* [Work to complete]
A bare number is the only acceptable answer: how many lines of these entries include "Visual"?

[Stored data entries]
☆ ☆ ☆ ☆

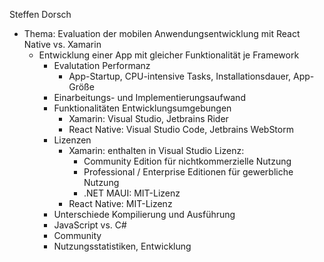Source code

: Steffen Dorsch
* Thema: Evaluation der mobilen Anwendungsentwicklung mit React Native vs. Xamarin
    * Entwicklung einer App mit gleicher Funktionalität je Framework
    	* Evalutation Performanz
    	   * App-Startup, CPU-intensive Tasks, Installationsdauer, App-Größe
    	* Einarbeitungs- und Implementierungsaufwand
    	* Funktionalitäten Entwicklungsumgebungen
    	   * Xamarin: Visual Studio, Jetbrains Rider
    	   * React Native: Visual Studio Code, Jetbrains WebStorm
    	* Lizenzen
    	  * Xamarin: enthalten in Visual Studio Lizenz:
    	    * Community Edition für nichtkommerzielle Nutzung
    	    * Professional / Enterprise Editionen für gewerbliche Nutzung
    	    * .NET MAUI: MIT-Lizenz
    	  * React Native: MIT-Lizenz
    	* Unterschiede Kompilierung und Ausführung
    	* JavaScript vs. C#
    	* Community
    	* Nutzungsstatistiken, Entwicklung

☆ ☆ ☆ ☆

* [Solution to the exercise]
3